■ **TASK INSTRUCTIONS**: Range to reproduce from the entries below: the line with "- No execution", the line with "- Security concept", and every line in between. Give them exactly and give nothing else.

■ **RECORDS TO USE**:

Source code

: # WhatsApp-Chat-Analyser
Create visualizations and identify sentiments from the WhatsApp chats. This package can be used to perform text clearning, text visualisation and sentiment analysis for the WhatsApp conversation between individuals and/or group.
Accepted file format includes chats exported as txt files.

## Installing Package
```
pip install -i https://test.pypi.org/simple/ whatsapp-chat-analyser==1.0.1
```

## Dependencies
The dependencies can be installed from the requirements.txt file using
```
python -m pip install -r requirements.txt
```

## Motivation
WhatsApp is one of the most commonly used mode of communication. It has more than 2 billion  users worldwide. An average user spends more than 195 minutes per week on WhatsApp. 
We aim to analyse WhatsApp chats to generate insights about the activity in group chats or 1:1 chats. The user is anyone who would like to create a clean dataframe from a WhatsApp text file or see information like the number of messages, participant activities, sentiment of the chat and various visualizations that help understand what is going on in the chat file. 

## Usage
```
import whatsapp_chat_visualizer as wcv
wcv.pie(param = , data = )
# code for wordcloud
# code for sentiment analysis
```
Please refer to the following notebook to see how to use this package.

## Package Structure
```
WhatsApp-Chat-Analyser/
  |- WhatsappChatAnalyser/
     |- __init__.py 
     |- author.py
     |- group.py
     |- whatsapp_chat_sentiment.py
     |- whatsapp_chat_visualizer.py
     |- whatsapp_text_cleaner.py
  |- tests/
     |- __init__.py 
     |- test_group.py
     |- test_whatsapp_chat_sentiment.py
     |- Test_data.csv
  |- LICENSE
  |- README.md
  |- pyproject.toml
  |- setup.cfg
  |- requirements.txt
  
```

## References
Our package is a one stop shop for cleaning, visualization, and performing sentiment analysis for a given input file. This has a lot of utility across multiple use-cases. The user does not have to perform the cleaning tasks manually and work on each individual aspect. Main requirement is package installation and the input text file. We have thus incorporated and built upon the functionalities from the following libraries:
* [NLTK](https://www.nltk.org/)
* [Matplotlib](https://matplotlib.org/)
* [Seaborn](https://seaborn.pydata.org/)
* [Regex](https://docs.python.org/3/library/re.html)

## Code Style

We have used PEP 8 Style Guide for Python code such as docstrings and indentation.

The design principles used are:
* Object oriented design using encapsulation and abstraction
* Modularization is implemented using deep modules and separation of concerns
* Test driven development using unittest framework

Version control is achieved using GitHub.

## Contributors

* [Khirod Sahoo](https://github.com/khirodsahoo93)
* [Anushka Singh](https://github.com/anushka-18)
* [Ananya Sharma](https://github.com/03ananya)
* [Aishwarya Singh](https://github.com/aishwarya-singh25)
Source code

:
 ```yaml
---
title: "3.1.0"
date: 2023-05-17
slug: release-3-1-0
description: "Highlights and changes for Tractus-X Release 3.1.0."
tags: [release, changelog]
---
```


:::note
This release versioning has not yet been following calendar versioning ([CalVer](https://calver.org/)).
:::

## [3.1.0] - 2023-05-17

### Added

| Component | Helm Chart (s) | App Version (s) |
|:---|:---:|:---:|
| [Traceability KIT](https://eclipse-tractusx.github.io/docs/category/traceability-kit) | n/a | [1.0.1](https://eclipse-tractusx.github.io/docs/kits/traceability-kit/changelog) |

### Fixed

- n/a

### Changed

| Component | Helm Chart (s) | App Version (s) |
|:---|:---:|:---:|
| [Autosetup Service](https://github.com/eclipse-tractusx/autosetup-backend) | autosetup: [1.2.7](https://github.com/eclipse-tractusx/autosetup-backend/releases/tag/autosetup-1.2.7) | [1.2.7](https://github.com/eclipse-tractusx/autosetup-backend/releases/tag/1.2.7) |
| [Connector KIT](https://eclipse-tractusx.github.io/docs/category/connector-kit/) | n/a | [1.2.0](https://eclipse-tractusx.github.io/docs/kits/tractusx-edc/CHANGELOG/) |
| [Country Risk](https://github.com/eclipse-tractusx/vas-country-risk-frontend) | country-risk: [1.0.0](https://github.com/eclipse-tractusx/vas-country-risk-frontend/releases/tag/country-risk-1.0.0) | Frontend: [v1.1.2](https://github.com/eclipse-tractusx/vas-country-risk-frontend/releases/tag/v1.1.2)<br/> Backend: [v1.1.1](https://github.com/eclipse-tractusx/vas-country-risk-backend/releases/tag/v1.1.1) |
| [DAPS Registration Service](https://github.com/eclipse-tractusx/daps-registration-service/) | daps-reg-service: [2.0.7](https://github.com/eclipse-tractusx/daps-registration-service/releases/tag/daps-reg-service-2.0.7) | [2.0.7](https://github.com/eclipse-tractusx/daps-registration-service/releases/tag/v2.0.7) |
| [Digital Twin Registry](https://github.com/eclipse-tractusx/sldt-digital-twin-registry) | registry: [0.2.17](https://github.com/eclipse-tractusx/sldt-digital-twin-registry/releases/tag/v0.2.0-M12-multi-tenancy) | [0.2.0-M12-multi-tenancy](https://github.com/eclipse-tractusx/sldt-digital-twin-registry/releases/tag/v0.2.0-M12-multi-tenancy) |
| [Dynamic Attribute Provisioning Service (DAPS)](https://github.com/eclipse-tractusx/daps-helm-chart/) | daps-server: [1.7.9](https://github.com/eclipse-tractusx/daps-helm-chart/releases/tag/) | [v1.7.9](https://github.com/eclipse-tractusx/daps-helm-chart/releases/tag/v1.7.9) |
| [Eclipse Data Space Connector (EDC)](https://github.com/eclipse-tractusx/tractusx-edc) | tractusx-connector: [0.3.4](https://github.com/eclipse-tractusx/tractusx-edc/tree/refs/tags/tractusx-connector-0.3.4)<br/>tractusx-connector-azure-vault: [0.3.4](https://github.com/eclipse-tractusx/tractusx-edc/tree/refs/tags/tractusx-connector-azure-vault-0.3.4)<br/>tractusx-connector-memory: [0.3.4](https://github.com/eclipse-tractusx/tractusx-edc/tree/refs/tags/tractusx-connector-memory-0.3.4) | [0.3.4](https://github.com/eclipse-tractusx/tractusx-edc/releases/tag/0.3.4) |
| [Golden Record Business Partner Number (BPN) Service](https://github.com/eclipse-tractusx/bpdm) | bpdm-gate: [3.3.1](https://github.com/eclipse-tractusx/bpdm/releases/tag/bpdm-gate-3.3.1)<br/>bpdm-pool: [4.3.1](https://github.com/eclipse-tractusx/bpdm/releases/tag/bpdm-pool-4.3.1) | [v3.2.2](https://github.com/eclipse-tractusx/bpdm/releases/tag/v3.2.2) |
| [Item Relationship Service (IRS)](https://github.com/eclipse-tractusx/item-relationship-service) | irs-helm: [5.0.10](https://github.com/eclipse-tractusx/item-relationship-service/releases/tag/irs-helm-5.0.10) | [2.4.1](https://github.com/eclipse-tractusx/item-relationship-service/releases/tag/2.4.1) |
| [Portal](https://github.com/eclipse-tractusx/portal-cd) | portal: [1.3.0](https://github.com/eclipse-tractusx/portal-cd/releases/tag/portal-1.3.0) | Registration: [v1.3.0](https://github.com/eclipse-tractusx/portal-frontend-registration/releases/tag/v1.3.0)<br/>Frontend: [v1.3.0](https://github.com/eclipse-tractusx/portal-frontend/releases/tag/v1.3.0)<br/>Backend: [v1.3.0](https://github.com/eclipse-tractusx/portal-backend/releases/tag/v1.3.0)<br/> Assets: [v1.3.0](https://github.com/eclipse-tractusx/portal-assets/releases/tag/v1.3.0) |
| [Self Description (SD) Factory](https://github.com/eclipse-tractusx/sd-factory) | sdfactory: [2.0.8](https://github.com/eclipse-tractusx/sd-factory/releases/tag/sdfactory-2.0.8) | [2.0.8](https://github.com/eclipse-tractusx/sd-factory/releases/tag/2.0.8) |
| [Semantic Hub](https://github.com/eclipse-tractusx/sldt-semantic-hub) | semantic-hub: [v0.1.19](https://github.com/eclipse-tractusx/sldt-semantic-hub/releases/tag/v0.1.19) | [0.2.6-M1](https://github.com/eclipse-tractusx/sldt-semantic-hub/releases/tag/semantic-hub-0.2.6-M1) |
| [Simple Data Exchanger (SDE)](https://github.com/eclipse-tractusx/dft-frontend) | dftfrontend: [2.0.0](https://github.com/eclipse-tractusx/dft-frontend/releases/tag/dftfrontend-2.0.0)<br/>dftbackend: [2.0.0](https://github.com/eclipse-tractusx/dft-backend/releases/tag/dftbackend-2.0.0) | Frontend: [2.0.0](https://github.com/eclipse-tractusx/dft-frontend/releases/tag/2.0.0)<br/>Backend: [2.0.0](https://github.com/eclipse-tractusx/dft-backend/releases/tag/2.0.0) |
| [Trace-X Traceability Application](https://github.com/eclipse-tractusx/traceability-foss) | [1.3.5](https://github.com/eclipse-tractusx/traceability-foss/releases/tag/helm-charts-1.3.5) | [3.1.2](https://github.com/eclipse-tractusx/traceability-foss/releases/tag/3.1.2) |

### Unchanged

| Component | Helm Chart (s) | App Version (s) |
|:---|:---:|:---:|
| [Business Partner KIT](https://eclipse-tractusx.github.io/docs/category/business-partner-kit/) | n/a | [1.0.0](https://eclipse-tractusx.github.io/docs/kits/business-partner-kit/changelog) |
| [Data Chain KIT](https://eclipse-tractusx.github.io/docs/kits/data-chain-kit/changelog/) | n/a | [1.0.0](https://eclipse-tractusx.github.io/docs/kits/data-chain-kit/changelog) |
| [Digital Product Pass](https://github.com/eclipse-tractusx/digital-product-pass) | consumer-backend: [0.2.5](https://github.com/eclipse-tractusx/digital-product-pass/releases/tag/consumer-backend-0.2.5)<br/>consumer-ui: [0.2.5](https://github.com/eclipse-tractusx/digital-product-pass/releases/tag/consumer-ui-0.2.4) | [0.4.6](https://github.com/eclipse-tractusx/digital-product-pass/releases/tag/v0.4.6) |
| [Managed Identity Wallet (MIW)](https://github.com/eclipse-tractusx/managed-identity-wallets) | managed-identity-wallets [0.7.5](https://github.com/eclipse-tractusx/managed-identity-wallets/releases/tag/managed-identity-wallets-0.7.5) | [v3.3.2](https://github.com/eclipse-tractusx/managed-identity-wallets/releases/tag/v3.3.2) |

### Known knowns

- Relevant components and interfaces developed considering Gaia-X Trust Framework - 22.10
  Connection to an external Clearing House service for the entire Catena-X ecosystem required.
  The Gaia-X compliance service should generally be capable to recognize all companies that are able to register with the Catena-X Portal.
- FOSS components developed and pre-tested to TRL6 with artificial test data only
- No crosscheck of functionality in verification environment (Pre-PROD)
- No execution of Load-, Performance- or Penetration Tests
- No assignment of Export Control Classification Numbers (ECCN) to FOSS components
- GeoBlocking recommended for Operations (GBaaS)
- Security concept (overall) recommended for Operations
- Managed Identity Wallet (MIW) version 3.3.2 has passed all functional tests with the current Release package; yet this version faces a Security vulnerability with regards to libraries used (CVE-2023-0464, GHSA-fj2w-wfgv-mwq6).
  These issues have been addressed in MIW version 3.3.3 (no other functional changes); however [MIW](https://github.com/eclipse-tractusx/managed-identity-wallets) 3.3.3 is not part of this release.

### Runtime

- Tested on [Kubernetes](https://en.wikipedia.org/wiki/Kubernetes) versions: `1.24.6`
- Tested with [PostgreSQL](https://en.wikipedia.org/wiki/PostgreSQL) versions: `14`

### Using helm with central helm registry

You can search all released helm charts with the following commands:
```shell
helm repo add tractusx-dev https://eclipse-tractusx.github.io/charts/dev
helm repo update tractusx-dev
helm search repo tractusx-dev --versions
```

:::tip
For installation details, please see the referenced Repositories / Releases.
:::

■ **COMPLETED EXERCISE**:
- No execution of Load-, Performance- or Penetration Tests
- No assignment of Export Control Classification Numbers (ECCN) to FOSS components
- GeoBlocking recommended for Operations (GBaaS)
- Security concept (overall) recommended for Operations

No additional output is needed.